Декарт в своей метафизике первоначально демонстрирует противоположный, но не менее односторонний, субъективно-идеалистический подход, закономерно доходящий почти что до солипсизма. Согласно этому подходу имеется «Я-субстанция, вся сущность или природа которой состоит в мышлении и которая для своего бытия не нуждается ни в месте и не зависит ни от какой материальной вещи»8. Формулируя столь категорическое суждение, французский мыслитель вероятно отдавал себе отчет в необходимости обосновать существование многих мыслящих «Я», т. е. других людей, а не лишенных самосознания автоматов, наряду с одним единственным точно установленным философствующим «Я». И что уж наверняка, он осознавал невозможность выведения материальной субстанции из какой бы то ни было духовной субстанции «Я». Для решения обоих онтологических задач Декарт обратился к христианскому теизму. В частности, он использовал онтологическое доказательство бытия божьего, восходящее к авторитету Ансельма Кентерберийского.
Материя сотворена, согласно Декарту, движущейся, по сути, самодвижущейся. И если «бог – первопричина движения», то лишь в смысле установления закона инерции движения, имманентного самой материи («природе»). Поэтому все «изменения в ее частях» есть ее собственные изменения. Их «нельзя приписать непосредственно действию бога, поскольку он совершенно неизменен»9.

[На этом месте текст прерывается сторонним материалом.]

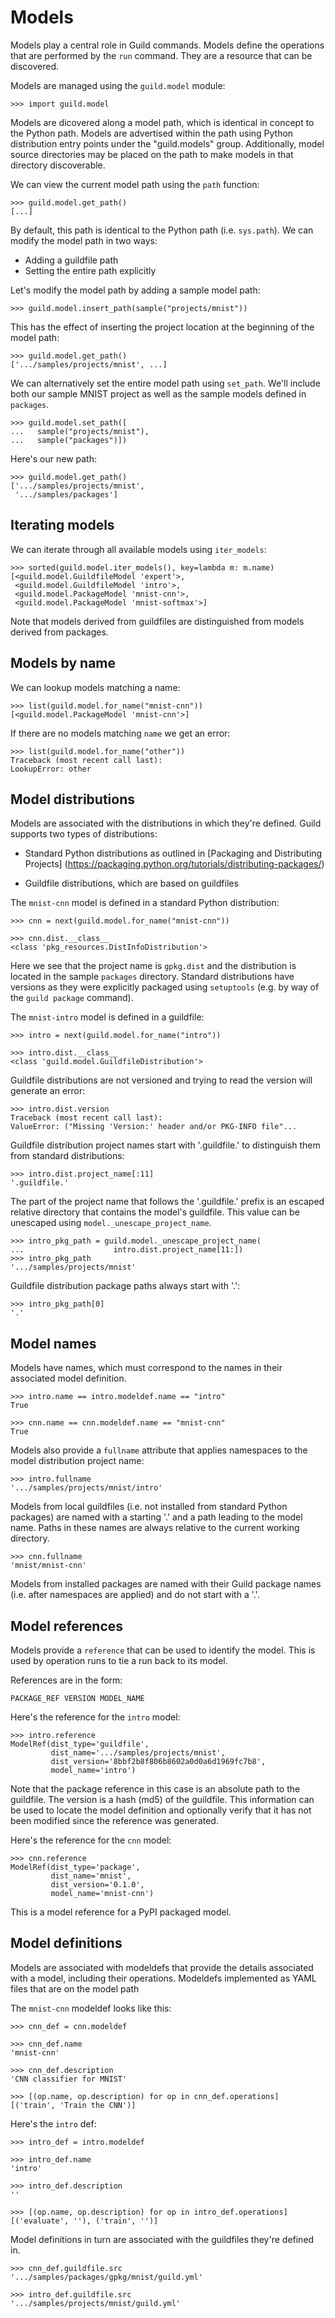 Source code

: # Models

Models play a central role in Guild commands. Models define the
operations that are performed by the `run` command. They are a
resource that can be discovered.

Models are managed using the `guild.model` module:

    >>> import guild.model

Models are dicovered along a model path, which is identical in concept
to the Python path. Models are advertised within the path using Python
distribution entry points under the "guild.models"
group. Additionally, model source directories may be placed on the
path to make models in that directory discoverable.

We can view the current model path using the `path` function:

    >>> guild.model.get_path()
    [...]

By default, this path is identical to the Python path
(i.e. `sys.path`). We can modify the model path in two ways:

- Adding a guildfile path
- Setting the entire path explicitly

Let's modify the model path by adding a sample model path:

    >>> guild.model.insert_path(sample("projects/mnist"))

This has the effect of inserting the project location at the beginning
of the model path:

    >>> guild.model.get_path()
    ['.../samples/projects/mnist', ...]

We can alternatively set the entire model path using `set_path`. We'll
include both our sample MNIST project as well as the sample models
defined in `packages`.

    >>> guild.model.set_path([
    ...   sample("projects/mnist"),
    ...   sample("packages")])

Here's our new path:

    >>> guild.model.get_path()
    ['.../samples/projects/mnist',
     '.../samples/packages']

## Iterating models

We can iterate through all available models using `iter_models`:

    >>> sorted(guild.model.iter_models(), key=lambda m: m.name)
    [<guild.model.GuildfileModel 'expert'>,
     <guild.model.GuildfileModel 'intro'>,
     <guild.model.PackageModel 'mnist-cnn'>,
     <guild.model.PackageModel 'mnist-softmax'>]

Note that models derived from guildfiles are distinguished from models
derived from packages.

## Models by name

We can lookup models matching a name:

    >>> list(guild.model.for_name("mnist-cnn"))
    [<guild.model.PackageModel 'mnist-cnn'>]

If there are no models matching `name` we get an error:

    >>> list(guild.model.for_name("other"))
    Traceback (most recent call last):
    LookupError: other

## Model distributions

Models are associated with the distributions in which they're
defined. Guild supports two types of distributions:

- Standard Python distributions as outlined in
  [Packaging and Distributing Projects]
  (https://packaging.python.org/tutorials/distributing-packages/)

- Guildfile distributions, which are based on guildfiles

The `mnist-cnn` model is defined in a standard Python distribution:

    >>> cnn = next(guild.model.for_name("mnist-cnn"))

    >>> cnn.dist.__class__
    <class 'pkg_resources.DistInfoDistribution'>

Here we see that the project name is `gpkg.dist` and the distribution
is located in the sample `packages` directory. Standard
distributions have versions as they were explicitly packaged using
`setuptools` (e.g. by way of the `guild package` command).

The `mnist-intro` model is defined in a guildfile:

    >>> intro = next(guild.model.for_name("intro"))

    >>> intro.dist.__class__
    <class 'guild.model.GuildfileDistribution'>

Guildfile distributions are not versioned and trying to read the
version will generate an error:

    >>> intro.dist.version
    Traceback (most recent call last):
    ValueError: ("Missing 'Version:' header and/or PKG-INFO file"...

Guildfile distribution project names start with '.guildfile.' to
distinguish them from standard distributions:

    >>> intro.dist.project_name[:11]
    '.guildfile.'

The part of the project name that follows the '.guildfile.' prefix is
an escaped relative directory that contains the model's
guildfile. This value can be unescaped using
`model._unescape_project_name`.

    >>> intro_pkg_path = guild.model._unescape_project_name(
    ...                    intro.dist.project_name[11:])
    >>> intro_pkg_path
    '.../samples/projects/mnist'

Guildfile distribution package paths always start with '.':

    >>> intro_pkg_path[0]
    '.'

## Model names

Models have names, which must correspond to the names in their
associated model definition.

    >>> intro.name == intro.modeldef.name == "intro"
    True

    >>> cnn.name == cnn.modeldef.name == "mnist-cnn"
    True

Models also provide a `fullname` attribute that applies namespaces to
the model distribution project name:

    >>> intro.fullname
    '.../samples/projects/mnist/intro'

Models from local guildfiles (i.e. not installed from standard Python
packages) are named with a starting '.' and a path leading to the
model name. Paths in these names are always relative to the current
working directory.

    >>> cnn.fullname
    'mnist/mnist-cnn'

Models from installed packages are named with their Guild package
names (i.e. after namespaces are applied) and do not start with a '.'.

## Model references

Models provide a `reference` that can be used to identify the
model. This is used by operation runs to tie a run back to its model.

References are in the form:

    PACKAGE_REF VERSION MODEL_NAME

Here's the reference for the `intro` model:

    >>> intro.reference
    ModelRef(dist_type='guildfile',
             dist_name='.../samples/projects/mnist',
             dist_version='8bbf2b8f806b8602a0d0a6d1969fc7b8',
             model_name='intro')

Note that the package reference in this case is an absolute path to
the guildfile. The version is a hash (md5) of the guildfile. This
information can be used to locate the model definition and optionally
verify that it has not been modified since the reference was
generated.

Here's the reference for the `cnn` model:

    >>> cnn.reference
    ModelRef(dist_type='package',
             dist_name='mnist',
             dist_version='0.1.0',
             model_name='mnist-cnn')

This is a model reference for a PyPI packaged model.

## Model definitions

Models are associated with modeldefs that provide the details
associated with a model, including their operations. Modeldefs
implemented as YAML files that are on the model path

The `mnist-cnn` modeldef looks like this:

    >>> cnn_def = cnn.modeldef

    >>> cnn_def.name
    'mnist-cnn'

    >>> cnn_def.description
    'CNN classifier for MNIST'

    >>> [(op.name, op.description) for op in cnn_def.operations]
    [('train', 'Train the CNN')]

Here's the `intro` def:

    >>> intro_def = intro.modeldef

    >>> intro_def.name
    'intro'

    >>> intro_def.description
    ''

    >>> [(op.name, op.description) for op in intro_def.operations]
    [('evaluate', ''), ('train', '')]

Model definitions in turn are associated with the guildfiles they're
defined in.

    >>> cnn_def.guildfile.src
    '.../samples/packages/gpkg/mnist/guild.yml'

    >>> intro_def.guildfile.src
    '.../samples/projects/mnist/guild.yml'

Движение всегда «заключается в том, что тела переходят из одного места в другое…»10. Оно сводится в конечном счете к перемещению частиц с учетом их скорости и массы. Благодаря этому, согласно Декарту, возникает мировой вихрь, членящийся на частицы земли, малые частицы воздуха и мельчайшие частицы огня. Первые, устремляясь к периферии, образовали планеты, последние сосредотачиваясь в центре, – составляют Солнце и звезды. Вращение планет, в свою очередь, вызывает все новые вихревые движения и появление иных систем небесных тел. Действиями «весьма простых начал» движения (величиной, массой, фигурой частиц) французский философ объяснял не только становление всех форм неорганической природы, но и происхождение растений и животных. Он отвергал перипатетические представления о растительной и животной душах. Любой организм – это усложненный механизм. Точно так же и человеческий организм для Декарта – подобие машины, функционирование которого происходит совершенно естественно из одного только расположения его органов, на манер того, как соединением гирь и рычагов определяется ход часов. Механистическое понимание распространялось французским мыслителем и на деятельность высшей нервной системы и отчасти психики. Учитывая явления дыхания и кровообращения, известные к тому времени, Декарт описывал взаимодействие сердца и головного мозга посредством движения «животных духов» (особо тонких дуновений воздуха), благодаря чему мозг делается «органом или вместилищем общего чувства, воображения и памяти»11. Однако ему не удалось подобным же механистическим образом объяснить отправление высших психических функций, таких как мышление и воление, которые носят субъективно обусловленный характер. Их французский мыслитель относил к атрибутам «Я» как духовной субстанции или души, образующей самозамкнутый внутренний мир человека. В противоположность внешне наблюдаемым реакциям организма на воздействие извне, душа доступна только самонаблюдению и обращена к бытию бога.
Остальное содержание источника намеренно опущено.